### Task statement
Read through the lines below for the string "operator" and copy each one that has it.

[Entries taken from a collection]
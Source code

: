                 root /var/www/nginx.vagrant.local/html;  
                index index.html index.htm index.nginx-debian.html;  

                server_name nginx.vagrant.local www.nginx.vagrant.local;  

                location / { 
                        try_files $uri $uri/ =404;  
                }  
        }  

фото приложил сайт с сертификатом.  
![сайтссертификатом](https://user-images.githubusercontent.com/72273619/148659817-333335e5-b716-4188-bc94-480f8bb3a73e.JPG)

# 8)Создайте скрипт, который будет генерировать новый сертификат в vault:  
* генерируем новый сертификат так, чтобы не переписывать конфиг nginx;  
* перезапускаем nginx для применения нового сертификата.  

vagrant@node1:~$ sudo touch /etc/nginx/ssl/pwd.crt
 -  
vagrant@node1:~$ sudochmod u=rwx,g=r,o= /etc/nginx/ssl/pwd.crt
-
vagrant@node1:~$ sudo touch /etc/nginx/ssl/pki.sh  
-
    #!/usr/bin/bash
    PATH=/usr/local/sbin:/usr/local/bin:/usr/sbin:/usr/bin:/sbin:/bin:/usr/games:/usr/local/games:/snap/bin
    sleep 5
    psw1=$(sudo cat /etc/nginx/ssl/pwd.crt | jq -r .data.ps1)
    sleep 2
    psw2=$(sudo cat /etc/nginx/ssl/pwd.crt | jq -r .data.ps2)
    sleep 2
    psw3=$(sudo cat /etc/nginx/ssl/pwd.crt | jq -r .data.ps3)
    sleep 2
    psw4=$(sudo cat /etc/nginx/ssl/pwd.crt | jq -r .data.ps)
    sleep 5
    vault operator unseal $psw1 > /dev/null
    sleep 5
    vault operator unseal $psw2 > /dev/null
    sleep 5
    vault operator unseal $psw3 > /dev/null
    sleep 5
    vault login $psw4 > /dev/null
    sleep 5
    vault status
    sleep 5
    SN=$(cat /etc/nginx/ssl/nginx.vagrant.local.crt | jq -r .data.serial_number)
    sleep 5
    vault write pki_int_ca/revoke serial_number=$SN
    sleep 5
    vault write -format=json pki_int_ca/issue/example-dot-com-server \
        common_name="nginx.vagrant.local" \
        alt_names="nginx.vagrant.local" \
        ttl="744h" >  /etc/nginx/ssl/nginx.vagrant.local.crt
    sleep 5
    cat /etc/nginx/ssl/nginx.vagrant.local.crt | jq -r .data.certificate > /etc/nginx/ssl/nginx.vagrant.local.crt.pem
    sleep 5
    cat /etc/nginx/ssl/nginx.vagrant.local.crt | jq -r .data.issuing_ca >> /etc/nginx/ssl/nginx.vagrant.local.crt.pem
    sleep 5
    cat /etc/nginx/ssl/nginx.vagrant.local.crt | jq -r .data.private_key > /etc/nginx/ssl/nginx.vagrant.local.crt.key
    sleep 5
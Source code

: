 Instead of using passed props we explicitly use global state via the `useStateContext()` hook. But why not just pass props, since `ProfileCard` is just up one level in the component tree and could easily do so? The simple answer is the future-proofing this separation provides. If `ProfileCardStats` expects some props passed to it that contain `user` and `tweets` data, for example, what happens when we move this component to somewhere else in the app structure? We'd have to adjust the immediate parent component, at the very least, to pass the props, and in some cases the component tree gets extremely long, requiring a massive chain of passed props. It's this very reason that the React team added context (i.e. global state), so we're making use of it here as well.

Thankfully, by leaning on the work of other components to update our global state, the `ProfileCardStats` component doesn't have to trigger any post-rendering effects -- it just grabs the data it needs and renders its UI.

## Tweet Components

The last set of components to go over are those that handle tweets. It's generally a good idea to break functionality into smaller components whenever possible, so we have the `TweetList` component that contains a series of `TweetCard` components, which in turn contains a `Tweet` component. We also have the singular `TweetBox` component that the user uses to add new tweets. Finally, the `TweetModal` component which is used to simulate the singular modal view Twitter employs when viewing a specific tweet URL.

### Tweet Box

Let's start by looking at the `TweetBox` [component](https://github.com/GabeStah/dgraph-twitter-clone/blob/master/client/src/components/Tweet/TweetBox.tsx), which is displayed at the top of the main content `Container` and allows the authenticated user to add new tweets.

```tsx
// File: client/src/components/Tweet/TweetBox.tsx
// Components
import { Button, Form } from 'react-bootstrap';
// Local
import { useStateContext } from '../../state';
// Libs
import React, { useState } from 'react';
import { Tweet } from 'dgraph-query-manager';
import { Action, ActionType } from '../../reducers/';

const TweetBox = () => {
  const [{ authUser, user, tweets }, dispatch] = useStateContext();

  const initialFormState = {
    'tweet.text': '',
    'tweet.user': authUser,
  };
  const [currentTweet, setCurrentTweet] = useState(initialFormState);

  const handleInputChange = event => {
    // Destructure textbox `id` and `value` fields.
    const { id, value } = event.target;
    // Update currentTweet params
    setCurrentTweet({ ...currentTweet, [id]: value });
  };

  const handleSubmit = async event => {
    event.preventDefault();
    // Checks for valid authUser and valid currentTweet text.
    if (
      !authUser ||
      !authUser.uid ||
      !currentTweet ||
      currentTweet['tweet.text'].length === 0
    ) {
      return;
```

### Written response
    vault operator unseal $psw1 > /dev/null
    vault operator unseal $psw2 > /dev/null
    vault operator unseal $psw3 > /dev/null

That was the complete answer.